### Task description
The answer must be a single number: how many lines below contain "novo".

### Records for the task

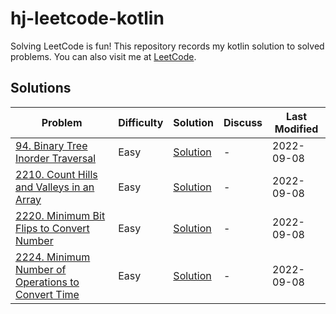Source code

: # hj-leetcode-kotlin

Solving LeetCode is fun! This repository records my kotlin solution to solved problems. You can also visit me
at [LeetCode](https://leetcode.com/hj-core/).

## Solutions

| Problem                                                                                                                           | Difficulty | Solution                                                                   | Discuss | Last Modified |
|-----------------------------------------------------------------------------------------------------------------------------------|------------|----------------------------------------------------------------------------|---------|---------------|
| [94. Binary Tree Inorder Traversal](https://leetcode.com/problems/binary-tree-inorder-traversal)                                  | Easy       | [Solution](src/main/kotlin/com/hj/leetcode/kotlin/problem94/Solution.kt)   | -       | 2022-09-08    |
| [2210. Count Hills and Valleys in an Array](https://leetcode.com/problems/count-hills-and-valleys-in-an-array/)                   | Easy       | [Solution](src/main/kotlin/com/hj/leetcode/kotlin/problem2210/Solution.kt) | -       | 2022-09-08    |
| [2220. Minimum Bit Flips to Convert Number](https://leetcode.com/problems/minimum-bit-flips-to-convert-number/)                   | Easy       | [Solution](src/main/kotlin/com/hj/leetcode/kotlin/problem2220/Solution.kt) | -       | 2022-09-08    |               
| [2224. Minimum Number of Operations to Convert Time](https://leetcode.com/problems/minimum-number-of-operations-to-convert-time/) | Easy       | [Solution](src/main/kotlin/com/hj/leetcode/kotlin/problem2224/Solution.kt) | -       | 2022-09-08    |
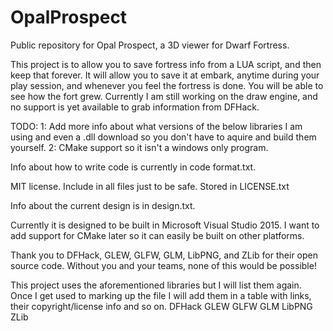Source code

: # OpalProspect
Public repository for Opal Prospect, a 3D viewer for Dwarf Fortress.

This project is to allow you to save fortress info from a LUA script, and then keep that forever. It will allow you to save it at 
embark, anytime during your play session, and whenever you feel the fortress is done. You will be able to see how the fort grew.
Currently I am still working on the draw engine, and no support is yet available to grab information from DFHack.

TODO:
1: Add more info about what versions of the below libraries I am using and even a .dll download so you don't have to aquire and build them
yourself.
2: CMake support so it isn't a windows only program.

Info about how to write code is currently in code format.txt.

MIT license. Include in all files just to be safe. Stored in LICENSE.txt

Info about the current design is in design.txt.

Currently it is designed to be built in Microsoft Visual Studio 2015. I want to add support for CMake later so it can easily be built on other platforms.

Thank you to DFHack, GLEW, GLFW, GLM, LibPNG, and ZLib for their open source code. Without you and your teams, none of this would be possible!

This project uses the aforementioned libraries but I will list them again. Once I get used to marking up the file I will add them in a table with links, their copyright/license info and so on.
DFHack
GLEW
GLFW
GLM
LibPNG
ZLib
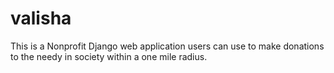 # valisha
This is a Nonprofit Django web application users can use to make donations to the needy in society within a one mile radius.
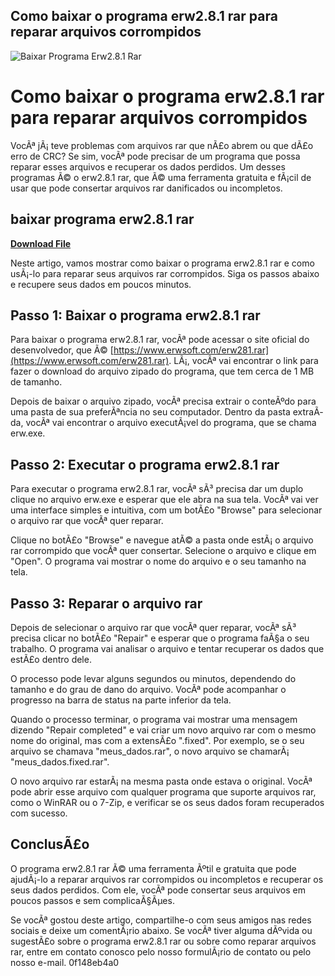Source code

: ## Como baixar o programa erw2.8.1 rar para reparar arquivos corrompidos

 
![Baixar Programa Erw2.8.1 Rar](https://encrypted-tbn3.gstatic.com/images?q=tbn:ANd9GcTX-qNm1icp0gmJ5azK1t3UKsBUw0vNGGgv8_uRoSyDJE_rN4W2QH6BygI)

 
# Como baixar o programa erw2.8.1 rar para reparar arquivos corrompidos
 
VocÃª jÃ¡ teve problemas com arquivos rar que nÃ£o abrem ou que dÃ£o erro de CRC? Se sim, vocÃª pode precisar de um programa que possa reparar esses arquivos e recuperar os dados perdidos. Um desses programas Ã© o erw2.8.1 rar, que Ã© uma ferramenta gratuita e fÃ¡cil de usar que pode consertar arquivos rar danificados ou incompletos.
 
## baixar programa erw2.8.1 rar


[**Download File**](https://www.google.com/url?q=https%3A%2F%2Fgeags.com%2F2tK7t1&sa=D&sntz=1&usg=AOvVaw0nFdUuGM15C-tTeBkZeOxC)

 
Neste artigo, vamos mostrar como baixar o programa erw2.8.1 rar e como usÃ¡-lo para reparar seus arquivos rar corrompidos. Siga os passos abaixo e recupere seus dados em poucos minutos.
 
## Passo 1: Baixar o programa erw2.8.1 rar
 
Para baixar o programa erw2.8.1 rar, vocÃª pode acessar o site oficial do desenvolvedor, que Ã© [https://www.erwsoft.com/erw281.rar](https://www.erwsoft.com/erw281.rar). LÃ¡, vocÃª vai encontrar o link para fazer o download do arquivo zipado do programa, que tem cerca de 1 MB de tamanho.
 
Depois de baixar o arquivo zipado, vocÃª precisa extrair o conteÃºdo para uma pasta de sua preferÃªncia no seu computador. Dentro da pasta extraÃ­da, vocÃª vai encontrar o arquivo executÃ¡vel do programa, que se chama erw.exe.
 
## Passo 2: Executar o programa erw2.8.1 rar
 
Para executar o programa erw2.8.1 rar, vocÃª sÃ³ precisa dar um duplo clique no arquivo erw.exe e esperar que ele abra na sua tela. VocÃª vai ver uma interface simples e intuitiva, com um botÃ£o "Browse" para selecionar o arquivo rar que vocÃª quer reparar.
 
Clique no botÃ£o "Browse" e navegue atÃ© a pasta onde estÃ¡ o arquivo rar corrompido que vocÃª quer consertar. Selecione o arquivo e clique em "Open". O programa vai mostrar o nome do arquivo e o seu tamanho na tela.
 
## Passo 3: Reparar o arquivo rar
 
Depois de selecionar o arquivo rar que vocÃª quer reparar, vocÃª sÃ³ precisa clicar no botÃ£o "Repair" e esperar que o programa faÃ§a o seu trabalho. O programa vai analisar o arquivo e tentar recuperar os dados que estÃ£o dentro dele.
 
O processo pode levar alguns segundos ou minutos, dependendo do tamanho e do grau de dano do arquivo. VocÃª pode acompanhar o progresso na barra de status na parte inferior da tela.
 
Quando o processo terminar, o programa vai mostrar uma mensagem dizendo "Repair completed" e vai criar um novo arquivo rar com o mesmo nome do original, mas com a extensÃ£o ".fixed". Por exemplo, se o seu arquivo se chamava "meus\_dados.rar", o novo arquivo se chamarÃ¡ "meus\_dados.fixed.rar".
 
O novo arquivo rar estarÃ¡ na mesma pasta onde estava o original. VocÃª pode abrir esse arquivo com qualquer programa que suporte arquivos rar, como o WinRAR ou o 7-Zip, e verificar se os seus dados foram recuperados com sucesso.
 
## ConclusÃ£o
 
O programa erw2.8.1 rar Ã© uma ferramenta Ãºtil e gratuita que pode ajudÃ¡-lo a reparar arquivos rar corrompidos ou incompletos e recuperar os seus dados perdidos. Com ele, vocÃª pode consertar seus arquivos em poucos passos e sem complicaÃ§Ãµes.
 
Se vocÃª gostou deste artigo, compartilhe-o com seus amigos nas redes sociais e deixe um comentÃ¡rio abaixo. Se vocÃª tiver alguma dÃºvida ou sugestÃ£o sobre o programa erw2.8.1 rar ou sobre como reparar arquivos rar, entre em contato conosco pelo nosso formulÃ¡rio de contato ou pelo nosso e-mail.
 0f148eb4a0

### Exercise result
2